More often though, we were forced to depend on each other, to work together to overcome obstacles imposed upon us by our lack. Laundry and kitchen duties had to be split and shared by all. Providing enough food for six hungry, growing children was a constant struggle for my mom. I remember times when ketchup packets and a hunk of government-issued cheese were the only things left in the fridge. Whether we liked it or not, we had to share. Though it was a small area, our home was heated by an aging, rusted space heater, located near the door. On cold wintry mornings before school, while waiting for the bathroom to free up, the rest of us huddled together in front of the heater, wrapped in blankets, shivering in anticipation of the metallic clicking sound that signaled the release of a fresh blast of hot air. That nondescript old heater became a great equalizer, bringing us together, if momentarily, to share warmth and exchange conversation at the start of the day.

Because we had no rooms of our own, we had no secrets; what one went through, we all experienced. One dark night, returning home from work, Tom unknowingly rolled over a skunk with his bike. When he got home, we immediately smelled the stench, except Tom, of course.
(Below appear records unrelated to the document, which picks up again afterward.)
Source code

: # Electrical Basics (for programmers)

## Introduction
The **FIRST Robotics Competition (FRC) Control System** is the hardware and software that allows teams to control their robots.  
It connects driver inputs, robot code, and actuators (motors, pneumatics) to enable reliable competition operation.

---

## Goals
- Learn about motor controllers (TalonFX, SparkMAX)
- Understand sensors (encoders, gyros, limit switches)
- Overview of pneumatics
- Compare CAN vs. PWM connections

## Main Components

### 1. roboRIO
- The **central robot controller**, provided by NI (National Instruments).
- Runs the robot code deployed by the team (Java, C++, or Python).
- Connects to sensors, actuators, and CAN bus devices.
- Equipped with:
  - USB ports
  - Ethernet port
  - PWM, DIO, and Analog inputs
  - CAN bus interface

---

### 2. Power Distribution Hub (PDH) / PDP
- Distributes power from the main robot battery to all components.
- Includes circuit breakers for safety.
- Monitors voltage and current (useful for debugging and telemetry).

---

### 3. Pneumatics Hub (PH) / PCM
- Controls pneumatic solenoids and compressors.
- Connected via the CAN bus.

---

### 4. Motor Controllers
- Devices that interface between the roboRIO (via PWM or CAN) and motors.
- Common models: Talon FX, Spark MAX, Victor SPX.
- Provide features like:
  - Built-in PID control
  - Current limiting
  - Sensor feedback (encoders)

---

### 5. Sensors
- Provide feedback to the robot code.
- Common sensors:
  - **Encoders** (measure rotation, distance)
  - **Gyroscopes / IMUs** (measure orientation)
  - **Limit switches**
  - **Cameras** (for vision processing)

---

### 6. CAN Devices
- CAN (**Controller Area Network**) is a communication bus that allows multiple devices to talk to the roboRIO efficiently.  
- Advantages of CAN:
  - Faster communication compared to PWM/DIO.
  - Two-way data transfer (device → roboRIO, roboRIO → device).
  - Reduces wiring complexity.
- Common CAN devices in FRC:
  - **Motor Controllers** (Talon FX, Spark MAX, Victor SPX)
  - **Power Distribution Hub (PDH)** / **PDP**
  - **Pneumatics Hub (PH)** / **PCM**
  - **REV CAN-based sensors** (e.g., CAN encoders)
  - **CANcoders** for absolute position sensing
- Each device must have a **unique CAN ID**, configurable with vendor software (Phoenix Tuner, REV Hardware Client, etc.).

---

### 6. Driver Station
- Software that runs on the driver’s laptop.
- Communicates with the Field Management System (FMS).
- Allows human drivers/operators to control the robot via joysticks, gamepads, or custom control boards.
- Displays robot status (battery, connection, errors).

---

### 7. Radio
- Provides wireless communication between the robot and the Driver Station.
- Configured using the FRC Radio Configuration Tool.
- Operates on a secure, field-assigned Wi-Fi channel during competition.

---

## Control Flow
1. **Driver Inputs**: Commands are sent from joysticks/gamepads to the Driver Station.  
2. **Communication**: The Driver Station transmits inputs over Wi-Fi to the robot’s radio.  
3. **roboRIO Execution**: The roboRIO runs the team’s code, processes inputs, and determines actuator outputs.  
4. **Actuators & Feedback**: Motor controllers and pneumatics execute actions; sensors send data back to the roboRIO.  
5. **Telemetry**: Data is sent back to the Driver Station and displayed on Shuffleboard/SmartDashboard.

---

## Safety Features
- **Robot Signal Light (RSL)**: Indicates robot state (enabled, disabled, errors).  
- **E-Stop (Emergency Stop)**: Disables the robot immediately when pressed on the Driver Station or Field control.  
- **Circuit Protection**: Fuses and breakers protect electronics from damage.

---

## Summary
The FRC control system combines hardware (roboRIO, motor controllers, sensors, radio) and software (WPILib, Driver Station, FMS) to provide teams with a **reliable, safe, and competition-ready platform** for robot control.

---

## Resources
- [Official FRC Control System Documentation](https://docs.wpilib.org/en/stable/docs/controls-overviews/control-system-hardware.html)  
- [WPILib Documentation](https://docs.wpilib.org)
Strangely enough, the skunk encounter provided a bonding experience as we each offered creative, often ridiculous solutions for getting rid of the smell.

Then there was Mike Mester, a gangling youth from a neighboring community, who spotted my oldest sister Karen at a roller rink and immediately fell for her. Not knowing her name or anything about her, he somehow tracked her down to our humble dwelling place. He knocked on the front door; my mom answered. He inquired after this mystery girl he had met at the roller rink. Immediately, five more heads appeared at the door, checking out the tall stranger, while one head disappeared quickly into the bathroom hiding. Mike instantly formed the impression that this was going to be a package deal, and he was right. We couldn’t help but cheer and jeer from the sidelines as Mike and Karen embarked upon each new phase of their sometimes stormy but long-lasting relationship.

A flood of memories stirs in me when I think back to those bug jar days. I remember us “babies” clinging to each other in the bottom bunk in fear and joy, begging Tom in the top bunk to be the “werewolf” again. I remember Carol sharing with us her dark and searching poetry and inspiring me to try some of my own. I remember the generational gap closing as Tom treated his kid brothers to pizza and bowling or Karen and Carol fixed Annie’s hair. And why is it I recall the neighbor kids, with their nice houses and families of their own, always wanting to spend the night at our place?

We lived there for almost 12-1/2 years. And a strange thing began to happen as we made the best of it in the “closet”. We went from being siblings and a single parent, thrown and shaken together, to being friends; lifelong friends that time, distance and circumstances have not separated.